The election of Mr. Lincoln was the signal for pro-slavery opposition to the Union. The opposition was remarkably precipitate. The leaders of the faction were too impatient to wait the new President's assumption of office, that by deputational or similar moderate means they might ascertain the measures of the Executive in relation to slavery, but they commenced at once to promote the secession of certain states of the Union; and on the 4th February, scarcely three months after the election, and a full month before the inauguration of Mr. Lincoln, a confederacy of seven seceded States was constituted, with Jefferson Davis, President, and Alexander H. Stephens, Vice-President. This was a step as unwise and inexpedient as unconstitutional and impolitic. Nor was this act of illegal secession the only opposition which the Southerners offered to the political action of the country. Separation from the Union, and the adoption of measures for the defence of their conduct, did not satisfy them, but they made war upon the Federal party. The late civil war in America was commenced by the Southerners firing upon Fort Sumpter, and on them rests the entire responsibility of that bloody four years' struggle.

The war was unjustifiable.

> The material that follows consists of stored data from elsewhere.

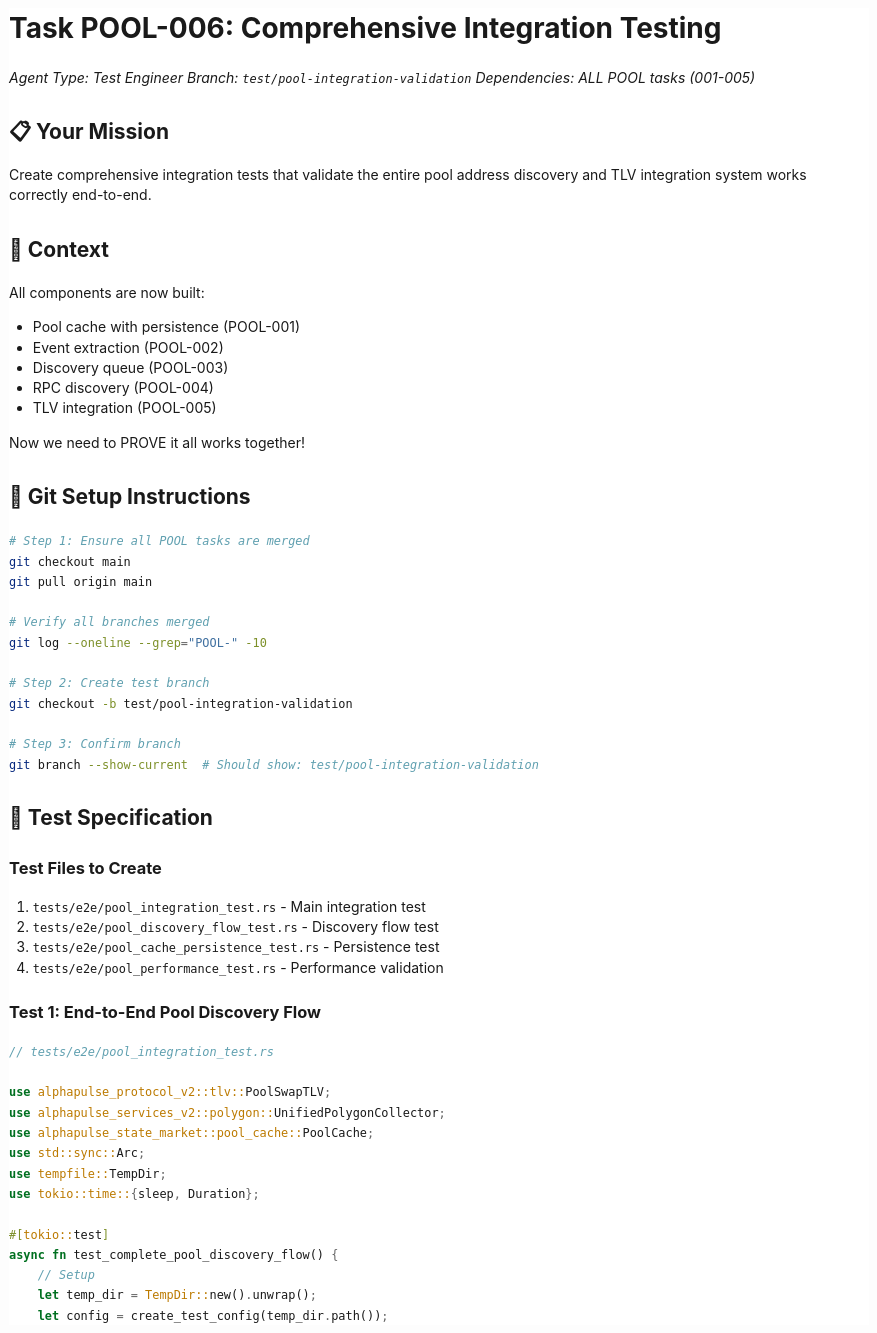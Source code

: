 # Task POOL-006: Comprehensive Integration Testing
*Agent Type: Test Engineer*
*Branch: `test/pool-integration-validation`*
*Dependencies: ALL POOL tasks (001-005)*

## 📋 Your Mission
Create comprehensive integration tests that validate the entire pool address discovery and TLV integration system works correctly end-to-end.

## 🎯 Context
All components are now built:
- Pool cache with persistence (POOL-001)
- Event extraction (POOL-002)
- Discovery queue (POOL-003)
- RPC discovery (POOL-004)
- TLV integration (POOL-005)

Now we need to PROVE it all works together!

## 🔧 Git Setup Instructions

```bash
# Step 1: Ensure all POOL tasks are merged
git checkout main
git pull origin main

# Verify all branches merged
git log --oneline --grep="POOL-" -10

# Step 2: Create test branch
git checkout -b test/pool-integration-validation

# Step 3: Confirm branch
git branch --show-current  # Should show: test/pool-integration-validation
```

## 📝 Test Specification

### Test Files to Create
1. `tests/e2e/pool_integration_test.rs` - Main integration test
2. `tests/e2e/pool_discovery_flow_test.rs` - Discovery flow test
3. `tests/e2e/pool_cache_persistence_test.rs` - Persistence test
4. `tests/e2e/pool_performance_test.rs` - Performance validation

### Test 1: End-to-End Pool Discovery Flow
```rust
// tests/e2e/pool_integration_test.rs

use alphapulse_protocol_v2::tlv::PoolSwapTLV;
use alphapulse_services_v2::polygon::UnifiedPolygonCollector;
use alphapulse_state_market::pool_cache::PoolCache;
use std::sync::Arc;
use tempfile::TempDir;
use tokio::time::{sleep, Duration};

#[tokio::test]
async fn test_complete_pool_discovery_flow() {
    // Setup
    let temp_dir = TempDir::new().unwrap();
    let config = create_test_config(temp_dir.path());
```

Allowing that the platform of the election was objectionable to the Confederates, had not the nation carried it? Was it not the voice of the people? Was it not the action of the majority? But allowing the contrary, had the South a right to reverse ordinances and dissolve bonds without the concurrence of all the parties to those ordinances and bonds-without, indeed, the concurrence of the North? Has a tenant of property a legal right to quit his tenancy when he pleases, and without a proper notice to his landlord? Has a partner in a business firm a legal right to retire from the partnership, taking with him what part of the capital he pleases when he thinks he will, and without the concurrence of the other members of the firm? If tenants or partners can rightfully do so, then there is an end to all order and government. The States seceding from the Union had no more legal or constitutional right to secession than the tenant of a house has a legal right to quit it without proper notice, or a partner in a firm has a legal right to retire from the partnership without

the concurrence of its members. But, again, admitting that the Secessionists had this right, had they a right to murderously attack the party seceded from? Were the Confederates justifiable in making war upon the Federals? Surely, if the former had all right to secede, they had no right to fight the latter. In selfdefence war may be justifiable, but in this case it was not in selfdefence. The Federal Government had not commenced military hostility, either to prevent states seceding, or to regain those states that had disowned its authority. Supposing the Federal party absolutely wrong, ought not secession to have been sufficient? Because my fellow-countrymen are opposed to my views on government, and I will quit my country in disgust, am I in quitting it to murder all I can that are not of my views or do not endorse my opinions? Hence, neither on the ground of sound philosophy nor safe government can the secession and war of the South be at all justified, or even excused. Indeed, those acts are to be strongly condemned; and, after a careful consideration of the circumstances of the case, we unreservedly state that no more wilful acts disgrace the history of any nation. The acts were unprovoked. The republican party were specially careful to give no offence to the South, and in the framing of their election platform "took good care to repel the imputation of its political opponents, and to remove the apprehensions of the South, that the party professed to interfere with slavery in the states whose laws gave it support and protection. It expressly disavowed all authority and all wish for such interference, and declared its purpose to protect the Southern States in the free enjoyment of all their constitutional rights.”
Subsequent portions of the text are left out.